Task
When you reach the line in the listing below that contains "two, and quartic terms", begin returning lines exactly as written, and stop after the line that contains "germ; it is". Return no other lines.

Exercise input
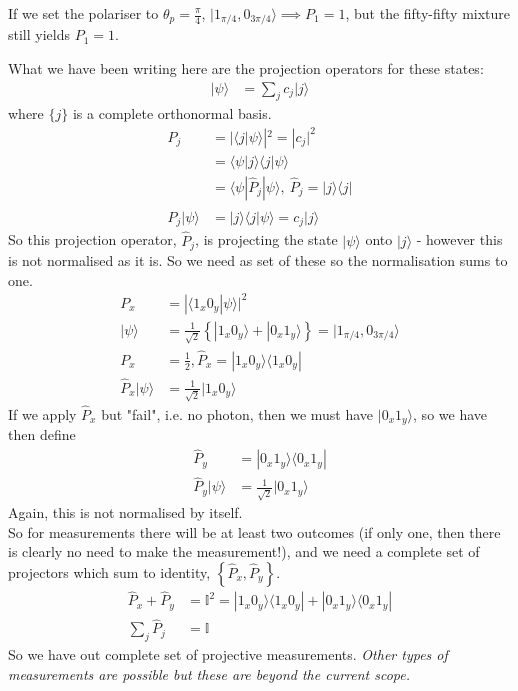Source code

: \documentclass[a4paper, 11pt, normalem]{report}
\begin{document}
If we set the polariser to $\theta_p = \frac{\pi}{4}$, $|1_{\pi/4},0_{3\pi/4}\rangle \implies P_1 = 1$, but the fifty-fifty mixture still yields $P_1=1$.

What we have been writing here are the projection operators for these states:
\begin{align}
    |\psi\rangle &= \sum_jc_j|j\rangle
\end{align}
where $\{j\}$ is a complete orthonormal basis.
\begin{align}
    P_j &= |\langle j|\psi\rangle|^2 = |c_j|^2 \\
        &= \langle\psi|j\rangle\langle j|\psi\rangle \\
        &= \langle\psi|\hat{P}_j|\psi\rangle,~ \hat{P}_j = |j\rangle\langle j| \\
    \hat{P}_j|\psi\rangle &= |j\rangle\langle j|\psi\rangle = c_j|j\rangle
\end{align}
So this projection operator, $\hat{P}_j$, is projecting the state $|\psi\rangle$ onto $|j\rangle$ - however this is not normalised as it is. 
So we need as set of these so the normalisation sums to one. 
\begin{align}
    P_x &= |\langle1_x0_y|\psi\rangle|^2 \\
    |\psi\rangle &= \frac{1}{\sqrt{2}}\left\{|1_x0_y\rangle+|0_x1_y\rangle\right\} = |1_{\pi/4},0_{3\pi/4}\rangle \\
    P_x &= \frac12, \hat{P}_x = |1_x0_y\rangle\langle1_x0_y| \\
    \hat{P}_x|\psi\rangle &= \frac{1}{\sqrt{2}}|1_x0_y\rangle
\end{align}
If we apply $\hat{P}_x$ but "fail", i.e. no photon, then we must have $|0_x1_y\rangle$, so we have then define
\begin{align}
    \hat{P}_y &= |0_x1_y\rangle\langle0_x1_y| \\
    \hat{P}_y|\psi\rangle &= \frac{1}{\sqrt{2}} |0_x1_y\rangle
\end{align}
Again, this is not normalised by itself. \\
So for measurements there will be at least two outcomes (if only one, then there is clearly no need to make the measurement!), and we need a complete set of projectors which sum to identity, $\left\{\hat{P}_x,\hat{P}_y\right\}$.
\begin{align}
    \hat{P}_x+\hat{P}_y &= \mathbb{I}^2 = |1_x0_y\rangle\langle1_x0_y| + |0_x1_y\rangle\langle0_x1_y| \\
    \sum_j\hat{P}_j &= \mathbb{I}
\end{align}
So we have out complete set of projective measurements. \emph{Other types of measurements are possible but these are beyond the current scope.}
\end{document}

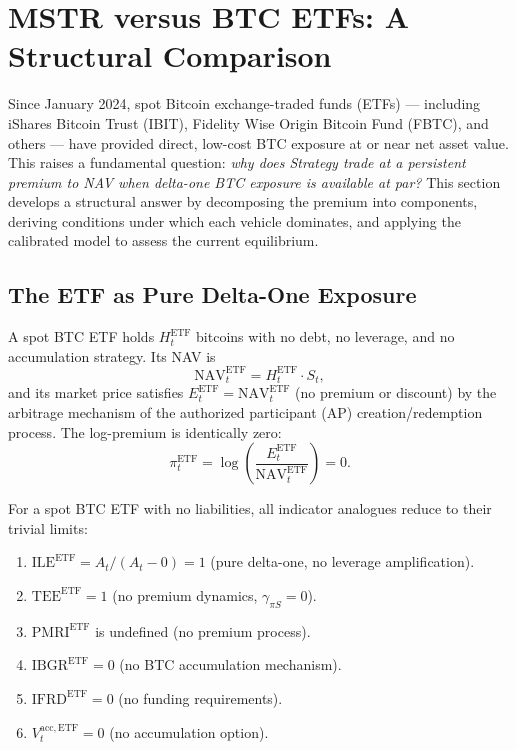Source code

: \section{MSTR versus BTC ETFs: A Structural Comparison}
\label{sec:etf_comparison}

Since January 2024, spot Bitcoin exchange-traded funds (ETFs) --- including iShares Bitcoin Trust (IBIT), Fidelity Wise Origin Bitcoin Fund (FBTC), and others --- have provided direct, low-cost BTC exposure at or near net asset value. This raises a fundamental question: \emph{why does Strategy trade at a persistent premium to NAV when delta-one BTC exposure is available at par?} This section develops a structural answer by decomposing the premium into components, deriving conditions under which each vehicle dominates, and applying the calibrated model to assess the current equilibrium.

\subsection{The ETF as Pure Delta-One Exposure}
\label{subsec:etf_model}

\begin{definition}
\label{def:etf}
A spot BTC ETF holds $H_t^{\mathrm{ETF}}$ bitcoins with no debt, no leverage, and no accumulation strategy. Its NAV is
\begin{equation}
\label{eq:etf_nav}
  \mathrm{NAV}_t^{\mathrm{ETF}} = H_t^{\mathrm{ETF}} \cdot S_t,
\end{equation}
and its market price satisfies $E_t^{\mathrm{ETF}} = \mathrm{NAV}_t^{\mathrm{ETF}}$ (no premium or discount) by the arbitrage mechanism of the authorized participant (AP) creation/redemption process. The log-premium is identically zero:
\begin{equation}
\label{eq:etf_premium}
  \pi_t^{\mathrm{ETF}} = \log\!\left(\frac{E_t^{\mathrm{ETF}}}{\mathrm{NAV}_t^{\mathrm{ETF}}}\right) = 0.
\end{equation}
\end{definition}

\begin{proposition}
\label{prop:etf_greeks}
For a spot BTC ETF with no liabilities, all indicator analogues reduce to their trivial limits:
\begin{enumerate}
  \item $\mathrm{ILE}^{\mathrm{ETF}} = A_t / (A_t - 0) = 1$ (pure delta-one, no leverage amplification).
  \item $\mathrm{TEE}^{\mathrm{ETF}} = 1$ (no premium dynamics, $\gamma_{\pi S} = 0$).
  \item $\mathrm{PMRI}^{\mathrm{ETF}}$ is undefined (no premium process).
  \item $\mathrm{IBGR}^{\mathrm{ETF}} = 0$ (no BTC accumulation mechanism).
  \item $\mathrm{IFRD}^{\mathrm{ETF}} = 0$ (no funding requirements).
  \item $V_t^{\mathrm{acc,ETF}} = 0$ (no accumulation option).
\end{enumerate}
\end{proposition}

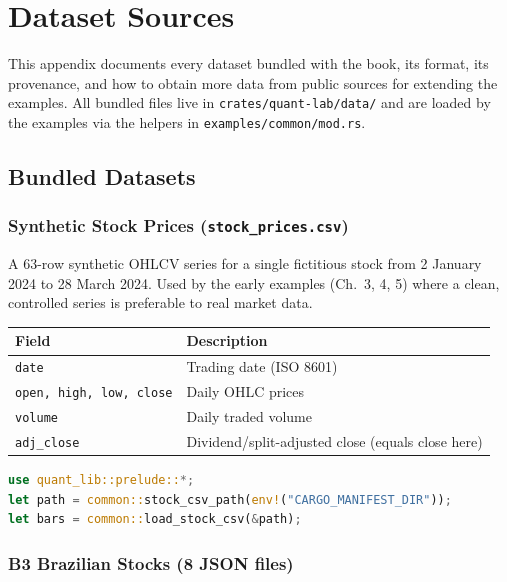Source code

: \chapter{Dataset Sources}
\label{app:datasets}

This appendix documents every dataset bundled with the book, its
format, its provenance, and how to obtain more data from public
sources for extending the examples. All bundled files live in
\texttt{crates/quant-lab/data/} and are loaded by the
 examples via the helpers in
\texttt{examples/common/mod.rs}.

\section{Bundled Datasets}

\subsection{Synthetic Stock Prices (\texttt{stock\_prices.csv})}

A 63-row synthetic OHLCV series for a single fictitious stock from
2 January 2024 to 28 March 2024. Used by the early examples (Ch.~3, 4,
5) where a clean, controlled series is preferable to real market data.

\begin{center}
\begin{tabular}{ll}
\toprule
\textbf{Field} & \textbf{Description} \\
\midrule
\texttt{date} & Trading date (ISO 8601) \\
\texttt{open, high, low, close} & Daily OHLC prices \\
\texttt{volume} & Daily traded volume \\
\texttt{adj\_close} & Dividend/split-adjusted close (equals close here) \\
\bottomrule
\end{tabular}
\end{center}

\begin{lstlisting}[language=Rust]
use quant_lib::prelude::*;
let path = common::stock_csv_path(env!("CARGO_MANIFEST_DIR"));
let bars = common::load_stock_csv(&path);
\end{lstlisting}

\subsection{B3 Brazilian Stocks (8 JSON files)}

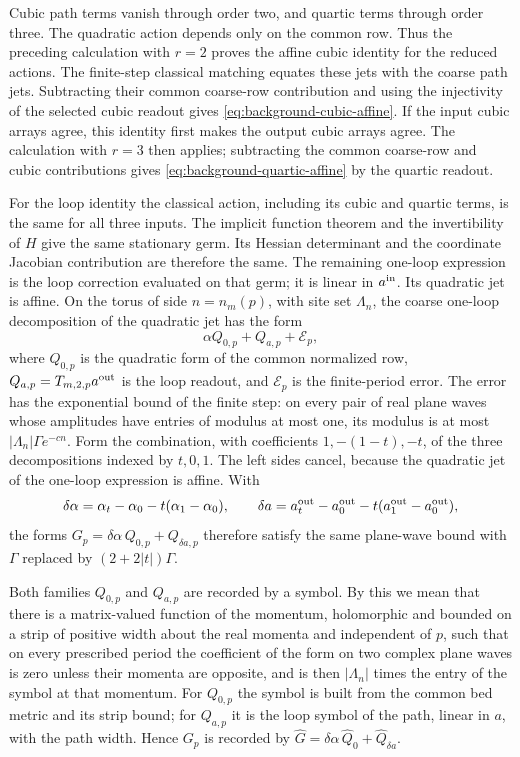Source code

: Cubic path terms vanish through order two, and quartic terms
through order three. The quadratic action depends only on the
common row. Thus the preceding calculation with $r=2$ proves
the affine cubic identity for the reduced actions. The finite-step
classical matching equates these jets with the coarse path jets.
Subtracting their common coarse-row contribution and using the
injectivity of the selected cubic readout gives
\eqref{eq:background-cubic-affine}. If the input cubic arrays
agree, this identity first makes the output cubic arrays agree.
The calculation with $r=3$ then applies; subtracting the common
coarse-row and cubic contributions gives
\eqref{eq:background-quartic-affine} by the quartic readout.

For the loop identity the classical action, including its cubic
and quartic terms, is the same for all three inputs. The implicit
function theorem and the invertibility of $H$ give the same
stationary germ. Its Hessian determinant and the coordinate
Jacobian contribution are therefore the same. The remaining
one-loop expression is the loop correction evaluated on that
germ; it is linear in $a^{\rm in}$. Its quadratic jet is affine.
On the torus of side $n=n_m(p)$, with site set $\Lambda_n$, the
coarse one-loop decomposition of the quadratic jet has the form
\[
                    \alpha Q_{0,p}+Q_{a,p}+\mathcal E_p,
\]
where $Q_{0,p}$ is the quadratic form of the common normalized row,
$Q_{a,p}=T_{m,2,p}a^{\rm out}$ is the loop readout, and
$\mathcal E_p$ is the finite-period error. The error has the
exponential bound of the finite step: on every pair of real plane
waves whose amplitudes have entries of modulus at most one, its
modulus is at most $|\Lambda_n|\Gamma e^{-cn}$. Form the
combination, with coefficients $1,-(1-t),-t$, of the three
decompositions indexed by $t,0,1$. The left sides cancel, because
the quadratic jet of the one-loop expression is affine. With
\[
 \delta\alpha=\alpha_t-\alpha_0-t(\alpha_1-\alpha_0),\qquad
 \delta a=a^{\rm out}_t-a^{\rm out}_0-t(a^{\rm out}_1-a^{\rm out}_0),
\]
the forms $G_p=\delta\alpha\,Q_{0,p}+Q_{\delta a,p}$ therefore
satisfy the same plane-wave bound with $\Gamma$ replaced by
$(2+2|t|)\Gamma$.

Both families $Q_{0,p}$ and $Q_{a,p}$ are recorded by a symbol. By
this we mean that there is a matrix-valued function of the momentum,
holomorphic and bounded on a strip of positive width about the real
momenta and independent of $p$, such that on every prescribed period
the coefficient of the form on two complex plane waves is zero unless
their momenta are opposite, and is then $|\Lambda_n|$ times the entry
of the symbol at that momentum. For $Q_{0,p}$ the symbol is built
from the common bed metric and its strip bound; for $Q_{a,p}$ it is
the loop symbol of the path, linear in $a$, with the path width.
Hence $G_p$ is recorded by
$\widehat G=\delta\alpha\,\widehat Q_0+\widehat Q_{\delta a}$.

Output
: Cubic path terms vanish through order two, and quartic terms
through order three. The quadratic action depends only on the
common row. Thus the preceding calculation with $r=2$ proves
the affine cubic identity for the reduced actions. The finite-step
classical matching equates these jets with the coarse path jets.
Subtracting their common coarse-row contribution and using the
injectivity of the selected cubic readout gives
\eqref{eq:background-cubic-affine}. If the input cubic arrays
agree, this identity first makes the output cubic arrays agree.
The calculation with $r=3$ then applies; subtracting the common
coarse-row and cubic contributions gives
\eqref{eq:background-quartic-affine} by the quartic readout.

For the loop identity the classical action, including its cubic
and quartic terms, is the same for all three inputs. The implicit
function theorem and the invertibility of $H$ give the same
stationary germ. Its Hessian determinant and the coordinate
Jacobian contribution are therefore the same. The remaining
one-loop expression is the loop correction evaluated on that
germ; it is linear in $a^{\rm in}$. Its quadratic jet is affine.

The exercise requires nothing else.